The SExp Library

Overview

The SExp Library supports the reading and writing of structured data using the S-expression syntax. It is a work in progress, and does not fully conform with any formal S-exp specification.

  • End-of-line comments begin with a semicolon (;)

  • An S-Expression is either an atomic token (boolean, number, symbol, or string), a quoted expression, or a list of S-Expressions enclosed in brackets.

  • Quoted expressions are formed by the single-quote character (') followed by an expression.

  • Lists are delimited by matched pairs of () [] or {}, nested freely.

  • List items are separated with whitespace (space, tab, newlines, or carriage returns).

  • Symbols (or identifiers) begin with an initial character followed by zero or more subsequent characters, where an initial character is either a letter or one of the characters -+.@!$%&*/:<⇒?^_~ and a subsequent character is either an initial character, a decimal digit, or the character #.

  • Booleans are represented by the literals #f (false) and #t (true).

  • Numbers are either signed integers or floating-point numbers; the sign (if present) is one of "'+'," “-," or "~”.

  • Integers may be specified in decimal without any prefix, or in hexadecimal with the prefix "0x". In hex, the value is assumed to be unsigned, so -255 should be written "-0xff" rather than "0x-ff".

  • The format of a floating point number is described by the following regular expression:

    \[ \mathit{sign}^{?}\,\mathit{digit}^{+}\,\mathtt{.}\;\mathit{digit}^{+}\, ([\mathtt{eE}]\,\mathit{sign}^{?}\,\mathit{digit}^{+})^{?}\]

    Notably, “1.” and “.1” are invalid and “1” is parsed as an integer — floats must have a dot with digits on both sides.

  • Strings are sequences of ASCII characters enclosed in double quotes (").
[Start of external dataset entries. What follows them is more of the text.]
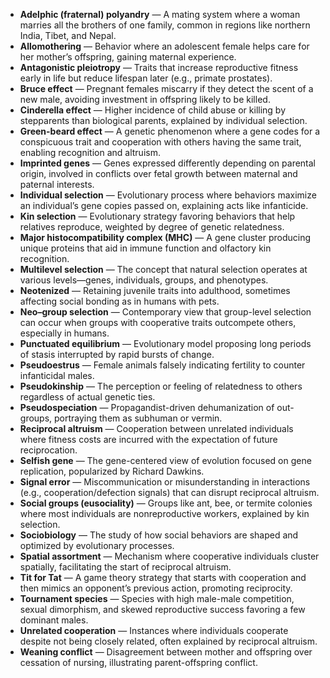 - **Adelphic (fraternal) polyandry** — A mating system where a woman marries all the brothers of one family, common in regions like northern India, Tibet, and Nepal.  
- **Allomothering** — Behavior where an adolescent female helps care for her mother’s offspring, gaining maternal experience.  
- **Antagonistic pleiotropy** — Traits that increase reproductive fitness early in life but reduce lifespan later (e.g., primate prostates).  
- **Bruce effect** — Pregnant females miscarry if they detect the scent of a new male, avoiding investment in offspring likely to be killed.  
- **Cinderella effect** — Higher incidence of child abuse or killing by stepparents than biological parents, explained by individual selection.  
- **Green-beard effect** — A genetic phenomenon where a gene codes for a conspicuous trait and cooperation with others having the same trait, enabling recognition and altruism.  
- **Imprinted genes** — Genes expressed differently depending on parental origin, involved in conflicts over fetal growth between maternal and paternal interests.  
- **Individual selection** — Evolutionary process where behaviors maximize an individual’s gene copies passed on, explaining acts like infanticide.  
- **Kin selection** — Evolutionary strategy favoring behaviors that help relatives reproduce, weighted by degree of genetic relatedness.  
- **Major histocompatibility complex (MHC)** — A gene cluster producing unique proteins that aid in immune function and olfactory kin recognition.  
- **Multilevel selection** — The concept that natural selection operates at various levels—genes, individuals, groups, and phenotypes.  
- **Neotenized** — Retaining juvenile traits into adulthood, sometimes affecting social bonding as in humans with pets.  
- **Neo–group selection** — Contemporary view that group-level selection can occur when groups with cooperative traits outcompete others, especially in humans.  
- **Punctuated equilibrium** — Evolutionary model proposing long periods of stasis interrupted by rapid bursts of change.  
- **Pseudoestrus** — Female animals falsely indicating fertility to counter infanticidal males.  
- **Pseudokinship** — The perception or feeling of relatedness to others regardless of actual genetic ties.  
- **Pseudospeciation** — Propagandist-driven dehumanization of out-groups, portraying them as subhuman or vermin.  
- **Reciprocal altruism** — Cooperation between unrelated individuals where fitness costs are incurred with the expectation of future reciprocation.  
- **Selfish gene** — The gene-centered view of evolution focused on gene replication, popularized by Richard Dawkins.  
- **Signal error** — Miscommunication or misunderstanding in interactions (e.g., cooperation/defection signals) that can disrupt reciprocal altruism.  
- **Social groups (eusociality)** — Groups like ant, bee, or termite colonies where most individuals are nonreproductive workers, explained by kin selection.  
- **Sociobiology** — The study of how social behaviors are shaped and optimized by evolutionary processes.  
- **Spatial assortment** — Mechanism where cooperative individuals cluster spatially, facilitating the start of reciprocal altruism.  
- **Tit for Tat** — A game theory strategy that starts with cooperation and then mimics an opponent’s previous action, promoting reciprocity.  
- **Tournament species** — Species with high male-male competition, sexual dimorphism, and skewed reproductive success favoring a few dominant males.  
- **Unrelated cooperation** — Instances where individuals cooperate despite not being closely related, often explained by reciprocal altruism.  
- **Weaning conflict** — Disagreement between mother and offspring over cessation of nursing, illustrating parent-offspring conflict.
We follow the syntax of Scheme strings as described in https://www.scheme.com/tspl4/grammar.html#./grammar:strings

    The difference between symbols and strings is that symbols are represented as Atom.atom types, so equality comparisons are more efficient.

The original version of the library was written by Damon Wang at the University of Chicago. It has since been modified and maintained by John Reppy.

Contents

structure SExp

Defines the tree representation of S-expression data.

structure SExpParser

Implements an S-Expression parser.

structure SExpPP

Implements an S-Expression pretty-printer.

structure SExpPrinter

Implements an S-Expression printer that produces condensed output without indentation or line breaks.

Usage

For SML/NJ, include $/sexp-lib.cm in your CM file.

For use in MLton, include $(SML_LIB)/smlnj-lib/SExp/sexp-lib.mlb in your MLB file.